Abgeordnete, die zu zentralen Fragen keine Meinung haben, sollten ihre Mandate zurückgeben. Foto: Jacques Paquier / Wikimedia Commons / CC-BY 2.0

(KL) – Das Beispiel des französischen Senats, in dem sich am Samstag bei der Abstimmung über die umstrittene Umstellung des ohnehin schon ziemlich umstrittenen „Sanitärpasses“ in einen Impfpass, 88 Senatoren der Stimme enthielten, wirft Fragen auf. Das gleiche Phänomen beobachtet man in vielen Ländern und in einer repräsentativen Demokratie ist es hochgradig enttäuschend, wenn man feststellt, dass man für Abgeordnete gestimmt hat, die zu den wichtigsten Fragen unserer Zeit entweder keine Meinung haben oder aber eine Meinung haben, diese aber aus parteitaktischen Gründen nicht ausdrücken. Kein Mensch und keine Demokratie braucht Abgeordnete, die sich der Stimme enthalten.

Im vorliegenden Fall geht es um nicht mehr oder weniger als die Einführung eines digitalen Überwachungs-Instruments für die gesamte französische Bevölkerung. Interessant ist, dass bei der ersten Lesung im Senat, als die Frage gestellt wurde, für wie lange dieser Impfpass eingeführt werden solle, Gesundheitsminister Olivier Véran (zu diesem Zeitpunkt bereits mit Covid infiziert…) lediglich kundtat „so lange wie nötig“). Und bei einer Frage, bei der sich die tägliche Zukunft von 60 Millionen Franzosen entscheidet, haben 88 Senatoren keine Meinung?

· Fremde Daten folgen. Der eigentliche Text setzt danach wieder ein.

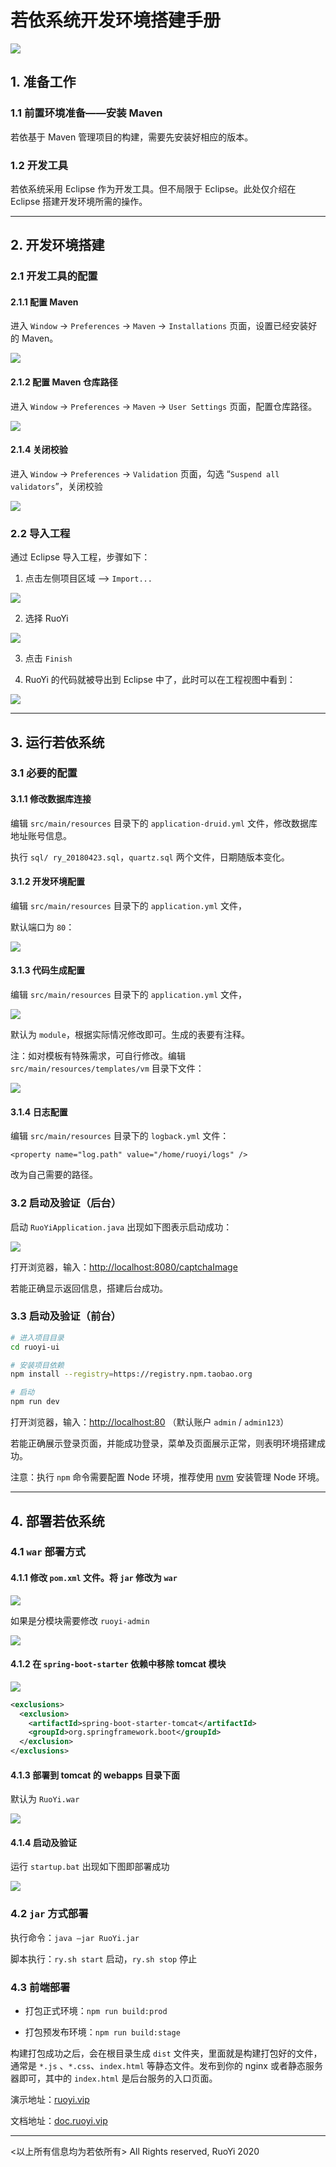 # 若依系统开发环境搭建手册

![](./assets/ruoyi.png)

## 1. 准备工作

### 1.1 前置环境准备——安装 Maven

若依基于 Maven 管理项目的构建，需要先安装好相应的版本。

### 1.2 开发工具

若依系统采用 Eclipse 作为开发工具。但不局限于 Eclipse。此处仅介绍在 Eclipse 搭建开发环境所需的操作。

---

## 2. 开发环境搭建

### 2.1 开发工具的配置

#### 2.1.1 配置 Maven

进入 `Window` -> `Preferences` -> `Maven` -> `Installations` 页面，设置已经安装好的 Maven。

![](./assets/eclipse-preferences-maven-installations.png)

#### 2.1.2 配置 Maven 仓库路径

进入 `Window` -> `Preferences` -> `Maven` -> `User Settings` 页面，配置仓库路径。

![](./assets/eclipse-preferences-maven-user-settings.png)

#### 2.1.4 关闭校验

进入 `Window` -> `Preferences` -> `Validation` 页面，勾选 “`Suspend all validators`”，关闭校验

![](./assets/eclipse-preferences-validation.png)

### 2.2 导入工程

通过 Eclipse 导入工程，步骤如下：

1. 点击左侧项目区域 —> `Import...`

![](./assets/eclipse-import.png)

2. 选择 RuoYi

![](./assets/eclipse-import-maven-projects.png)

3. 点击 `Finish`

4. RuoYi 的代码就被导出到 Eclipse 中了，此时可以在工程视图中看到：

![](./assets/eclipse-projects.png)

---

## 3. 运行若依系统

### 3.1 必要的配置

#### 3.1.1 修改数据库连接

编辑 `src/main/resources` 目录下的 `application-druid.yml` 文件，修改数据库地址账号信息。

执行 `sql/ ry_20180423.sql`，`quartz.sql` 两个文件，日期随版本变化。

#### 3.1.2 开发环境配置

编辑 `src/main/resources` 目录下的 `application.yml` 文件，

默认端口为 `80`：

![](./assets/server-port.png)


#### 3.1.3 代码生成配置

编辑 `src/main/resources` 目录下的 `application.yml` 文件，

![](./assets/package-name.png)

默认为 `module`，根据实际情况修改即可。生成的表要有注释。

注：如对模板有特殊需求，可自行修改。编辑 `src/main/resources/templates/vm` 目录下文件：

![](./assets/templates-vm.png)

#### 3.1.4 日志配置

编辑 `src/main/resources` 目录下的 `logback.yml` 文件：

`<property name="log.path" value="/home/ruoyi/logs" />`

改为自己需要的路径。

### 3.2 启动及验证（后台）

启动 `RuoYiApplication.java` 出现如下图表示启动成功：

![](./assets/ruo-yi-application.png)

打开浏览器，输入：[http://localhost:8080/captchaImage](http://localhost:8080/captchaImage)

若能正确显示返回信息，搭建后台成功。

### 3.3 启动及验证（前台）

```bash
# 进入项目目录
cd ruoyi-ui

# 安装项目依赖
npm install --registry=https://registry.npm.taobao.org

# 启动
npm run dev
```

打开浏览器，输入：[http://localhost:80](http://localhost:80) （默认账户 `admin` / `admin123`）

若能正确展示登录页面，并能成功登录，菜单及页面展示正常，则表明环境搭建成功。

注意：执行 `npm` 命令需要配置 Node 环境，推荐使用 [nvm](https://github.com/nvm-sh/nvm) 安装管理 Node 环境。

---

## 4. 部署若依系统

### 4.1 `war` 部署方式

#### 4.1.1 修改 `pom.xml` 文件。将 `jar` 修改为 `war`

![](./assets/jar-2-war.png)

如果是分模块需要修改 `ruoyi-admin`

![](./assets/ruoyi-admin.png)

#### 4.1.2 在 `spring-boot-starter` 依赖中移除 tomcat 模块

![](./assets/remove-tomcat.png)

```xml
<exclusions>
  <exclusion>
    <artifactId>spring-boot-starter-tomcat</artifactId>
    <groupId>org.springframework.boot</groupId>
  </exclusion>
</exclusions>
```

#### 4.1.3 部署到 tomcat 的 webapps 目录下面

默认为 `RuoYi.war`

![](./assets/tomcat-webapps.png)

#### 4.1.4 启动及验证

运行 `startup.bat` 出现如下图即部署成功

![](./assets/startup.png)

### 4.2 `jar` 方式部署

执行命令：`java –jar RuoYi.jar`

脚本执行：`ry.sh start` 启动，`ry.sh stop` 停止

### 4.3 前端部署

- 打包正式环境：`npm run build:prod`

- 打包预发布环境：`npm run build:stage`

构建打包成功之后，会在根目录生成 `dist` 文件夹，里面就是构建打包好的文件，通常是 `*.js` 、`*.css`、`index.html` 等静态文件。发布到你的 nginx 或者静态服务器即可，其中的 `index.html` 是后台服务的入口页面。

演示地址：[ruoyi.vip](ruoyi.vip)

文档地址：[doc.ruoyi.vip](doc.ruoyi.vip)

---

<以上所有信息均为若依所有>
All Rights reserved, RuoYi 2020
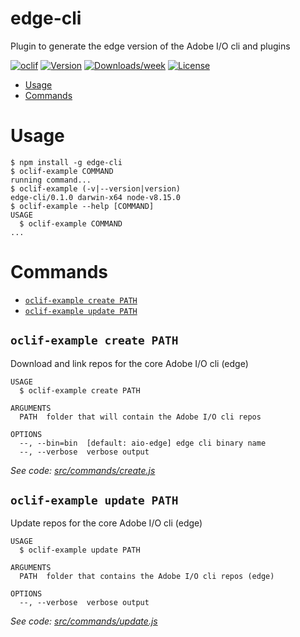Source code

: edge-cli
========

Plugin to generate the edge version of the Adobe I/O cli and plugins

[![oclif](https://img.shields.io/badge/cli-oclif-brightgreen.svg)](https://oclif.io)
[![Version](https://img.shields.io/npm/v/edge-cli.svg)](https://npmjs.org/package/edge-cli)
[![Downloads/week](https://img.shields.io/npm/dw/edge-cli.svg)](https://npmjs.org/package/edge-cli)
[![License](https://img.shields.io/npm/l/edge-cli.svg)](https://github.com/adobe/aio-cli-edge/blob/master/package.json)

<!-- toc -->
* [Usage](#usage)
* [Commands](#commands)
<!-- tocstop -->
# Usage
<!-- usage -->
```sh-session
$ npm install -g edge-cli
$ oclif-example COMMAND
running command...
$ oclif-example (-v|--version|version)
edge-cli/0.1.0 darwin-x64 node-v8.15.0
$ oclif-example --help [COMMAND]
USAGE
  $ oclif-example COMMAND
...
```
<!-- usagestop -->
# Commands
<!-- commands -->
* [`oclif-example create PATH`](#oclif-example-create-path)
* [`oclif-example update PATH`](#oclif-example-update-path)

## `oclif-example create PATH`

Download and link repos for the core Adobe I/O cli (edge)

```
USAGE
  $ oclif-example create PATH

ARGUMENTS
  PATH  folder that will contain the Adobe I/O cli repos

OPTIONS
  --, --bin=bin  [default: aio-edge] edge cli binary name
  --, --verbose  verbose output
```

_See code: [src/commands/create.js](https://github.com/adobe/aio-cli-edge/blob/v0.1.0/src/commands/create.js)_

## `oclif-example update PATH`

Update repos for the core Adobe I/O cli (edge)

```
USAGE
  $ oclif-example update PATH

ARGUMENTS
  PATH  folder that contains the Adobe I/O cli repos (edge)

OPTIONS
  --, --verbose  verbose output
```

_See code: [src/commands/update.js](https://github.com/adobe/aio-cli-edge/blob/v0.1.0/src/commands/update.js)_
<!-- commandsstop -->
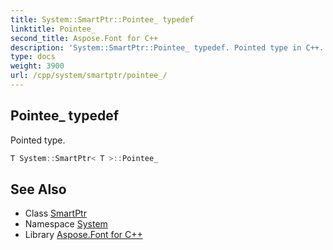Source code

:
 ```yaml
---
title: System::SmartPtr::Pointee_ typedef
linktitle: Pointee_
second_title: Aspose.Font for C++
description: 'System::SmartPtr::Pointee_ typedef. Pointed type in C++.'
type: docs
weight: 3900
url: /cpp/system/smartptr/pointee_/
---
```

## Pointee_ typedef


Pointed type.

```cpp
T System::SmartPtr< T >::Pointee_
```

## See Also

* Class [SmartPtr](../)
* Namespace [System](../../)
* Library [Aspose.Font for C++](../../../)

Monatelange Wahlkämpfe, Wahlgänge unter schwierigen Bedingungen und dann ziehen Politiker und Politikerinnen in die Parlamente ein, die keine Meinung zu den tagesaktuellen Themen haben? Man sollte eine Regel einführen, dass Abgeordnete, gleich in welchem Parlament, nach der dritten Enthaltung oder dem dritten unentschuldigten Fehlen bei einer Abstimmung, ihr Mandat zurückgeben müssen, da sie ja offensichtlich nicht über die erforderliche Reife verfügen, ein Land mit zu leiten. Das Argument, dass man nicht gegen seine eigene Fraktion stimmen möchte, ist unwirksam, denn Abgeordnete sind nicht etwa ihrer Partei verpflichtet, sondern den Bürgerinnen und Bürgern, die sie gewählt haben und die sie vertreten sollen. Das ist der ureigenste Zweck einer „repräsentativen Demokratie“.

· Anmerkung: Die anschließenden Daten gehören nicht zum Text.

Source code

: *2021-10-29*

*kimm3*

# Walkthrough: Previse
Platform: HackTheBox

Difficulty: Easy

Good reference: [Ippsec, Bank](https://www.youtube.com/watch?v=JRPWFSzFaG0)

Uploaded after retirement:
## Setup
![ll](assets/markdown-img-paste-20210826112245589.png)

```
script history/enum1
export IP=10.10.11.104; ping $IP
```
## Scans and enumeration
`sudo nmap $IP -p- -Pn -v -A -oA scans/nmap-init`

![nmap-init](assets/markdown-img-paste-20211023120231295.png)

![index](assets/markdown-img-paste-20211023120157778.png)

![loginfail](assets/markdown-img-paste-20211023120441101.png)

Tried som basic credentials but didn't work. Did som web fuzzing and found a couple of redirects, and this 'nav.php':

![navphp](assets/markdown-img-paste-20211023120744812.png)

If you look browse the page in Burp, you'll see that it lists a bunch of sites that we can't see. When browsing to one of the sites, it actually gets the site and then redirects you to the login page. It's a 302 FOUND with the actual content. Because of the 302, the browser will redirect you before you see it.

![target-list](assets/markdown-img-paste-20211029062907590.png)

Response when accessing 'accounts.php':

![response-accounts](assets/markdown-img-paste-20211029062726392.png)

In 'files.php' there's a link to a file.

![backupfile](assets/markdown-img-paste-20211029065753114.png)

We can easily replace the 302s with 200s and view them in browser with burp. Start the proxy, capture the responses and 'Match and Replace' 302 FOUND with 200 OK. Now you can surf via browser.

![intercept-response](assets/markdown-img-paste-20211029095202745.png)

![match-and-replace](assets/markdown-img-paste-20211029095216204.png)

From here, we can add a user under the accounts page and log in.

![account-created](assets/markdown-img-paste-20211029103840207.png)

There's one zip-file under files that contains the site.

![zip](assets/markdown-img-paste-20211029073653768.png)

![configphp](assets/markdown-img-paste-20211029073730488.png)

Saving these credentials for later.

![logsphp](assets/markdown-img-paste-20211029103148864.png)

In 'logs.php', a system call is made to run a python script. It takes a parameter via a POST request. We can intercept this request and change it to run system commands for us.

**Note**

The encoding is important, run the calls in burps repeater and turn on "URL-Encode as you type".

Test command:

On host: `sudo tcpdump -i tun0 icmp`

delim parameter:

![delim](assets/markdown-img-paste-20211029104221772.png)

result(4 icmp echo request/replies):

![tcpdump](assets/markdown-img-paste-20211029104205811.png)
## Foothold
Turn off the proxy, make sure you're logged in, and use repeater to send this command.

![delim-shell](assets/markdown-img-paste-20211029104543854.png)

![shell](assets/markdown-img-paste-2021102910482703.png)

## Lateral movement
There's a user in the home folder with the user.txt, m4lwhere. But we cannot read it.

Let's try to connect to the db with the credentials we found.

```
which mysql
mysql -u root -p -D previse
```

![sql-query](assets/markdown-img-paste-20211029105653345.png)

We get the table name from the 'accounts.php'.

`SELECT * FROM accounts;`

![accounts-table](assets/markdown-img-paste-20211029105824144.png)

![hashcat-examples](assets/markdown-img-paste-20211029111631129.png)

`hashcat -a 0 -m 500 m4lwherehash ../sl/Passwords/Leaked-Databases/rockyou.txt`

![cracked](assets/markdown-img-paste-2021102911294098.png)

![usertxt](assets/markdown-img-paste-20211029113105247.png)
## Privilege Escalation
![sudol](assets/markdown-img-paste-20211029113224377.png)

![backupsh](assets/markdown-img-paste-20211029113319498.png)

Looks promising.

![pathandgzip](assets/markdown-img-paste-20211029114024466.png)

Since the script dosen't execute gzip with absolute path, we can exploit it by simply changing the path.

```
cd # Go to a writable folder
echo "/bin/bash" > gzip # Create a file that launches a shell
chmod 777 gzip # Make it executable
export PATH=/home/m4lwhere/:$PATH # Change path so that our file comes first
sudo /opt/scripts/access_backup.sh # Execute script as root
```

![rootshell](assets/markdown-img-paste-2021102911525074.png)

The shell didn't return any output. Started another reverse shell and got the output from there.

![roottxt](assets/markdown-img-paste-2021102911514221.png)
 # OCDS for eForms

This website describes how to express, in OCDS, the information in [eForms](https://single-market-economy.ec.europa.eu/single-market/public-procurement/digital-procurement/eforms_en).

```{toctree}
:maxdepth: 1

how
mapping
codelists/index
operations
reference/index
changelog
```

Abgeordneter oder Abgeordnete zu sein, das bedeutet nicht etwa, sich darauf zu beschränken, die Annehmlichkeiten des Jobs zu genießen, wie es beispielsweise ein Boris Johnson in Großbritannien tut, sondern die Menschen würdig und verantwortlich zu vertreten, die einen gewählt haben. Doch wenn in Frankreich bei einer so wichtigen Frage wie der des Impfpasses 88 Senatoren keine Meinung haben, dann darf sich niemand mehr wundern, dass inzwischen nur noch ein Drittel der Franzosen an die Wahlurnen geht, während sich zwei Drittel der Bevölkerung vollkommen von der Politik abgewandt haben und an Wahlsonntagen lieber spazieren oder angeln gehen, da „die da oben ohnehin tun, was sie wollen“. Wenn sich in einer repräsentativen Demokratie die Menschen nicht mehr repräsentiert fühlen, dann ist das ein Zeichen, dass die Demokratie in höchster Gefahr schwebt.

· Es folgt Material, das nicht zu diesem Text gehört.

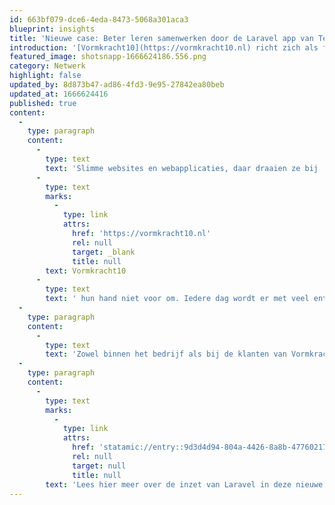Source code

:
 ```yaml
---
id: 663bf079-dce6-4eda-8473-5068a301aca3
blueprint: insights
title: 'Nieuwe case: Beter leren samenwerken door de Laravel app van TeamFlow'
introduction: '[Vormkracht10](https://vormkracht10.nl) richt zich als full-service webbureau op het bouwen van complete maatwerk websites en webapplicaties. Met een grote voorkeur doen zij dat in Laravel. Het framework is zodoende de basis van meer dan 250 projecten die in de afgelopen 10 jaar zijn gerealiseerd in Nijmegen. De [TeamFlow app](https://goteamflow.com) is daar eentje van, een slimme web app die helpt om beter te leren samenwerken.'
featured_image: shotsnapp-1666624186.556.png
category: Netwerk
highlight: false
updated_by: 8d873b47-ad86-4fd3-9e95-27842ea80beb
updated_at: 1666624416
published: true
content:
  -
    type: paragraph
    content:
      -
        type: text
        text: 'Slimme websites en webapplicaties, daar draaien ze bij '
      -
        type: text
        marks:
          -
            type: link
            attrs:
              href: 'https://vormkracht10.nl'
              rel: null
              target: _blank
              title: null
        text: Vormkracht10
      -
        type: text
        text: ' hun hand niet voor om. Iedere dag wordt er met veel enthousiasme gewerkt aan de meest uiteenlopende en uitdagende Laravel projecten.'
  -
    type: paragraph
    content:
      -
        type: text
        text: 'Zowel binnen het bedrijf als bij de klanten van Vormkracht10 worden de vruchten geplukt van het populaire PHP framework. Door de modulaire mogelijkheden, de grote open-source community en de snelheid van ontwikkelen worden werkgever, werknemer én opdrachtgever enthousiast van het systeem.'
  -
    type: paragraph
    content:
      -
        type: text
        marks:
          -
            type: link
            attrs:
              href: 'statamic://entry::9d3d4d94-804a-4426-8a8b-477602177fe9'
              rel: null
              target: null
              title: null
        text: 'Lees hier meer over de inzet van Laravel in deze nieuwe case: TeamFlow app'
---
```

Und es darf sich auch niemand wundern, dass in dieses Meinungs-Vakuum nun die Rechtsextremen einbrechen, die zwar zumeist nur unglaublichen Blödsinn vertreten, aber dafür wenigstens eine Meinung haben. Eine schlimme Meinung, aber eine Meinung. Und damit unterscheiden sie sich von den anderen, die offenbar nur ihre hohen Diäten und Sitzuungsgelder kassieren, aber mit der Politik offenbar nicht viel am Hut haben.

Man kann es drehen, wie man will, aber die V. Französische Republik hat ihr Endstadium erreicht. Im April fällt das Land entweder in die Hände eines Präsidenten, der davon träumt, seinen „digitalen Totalitarismus“ in einer weiteren Amtszeit zu perfektionieren oder aber in die Fänge der Rechtsextremen, deren politische Vorstellungen die Welt bereits mehrfach ins Elend gestürzt haben. Das Konzept „Politik“ muss dringend reformiert werden. Bevor sich die Demokratie selbst abschafft.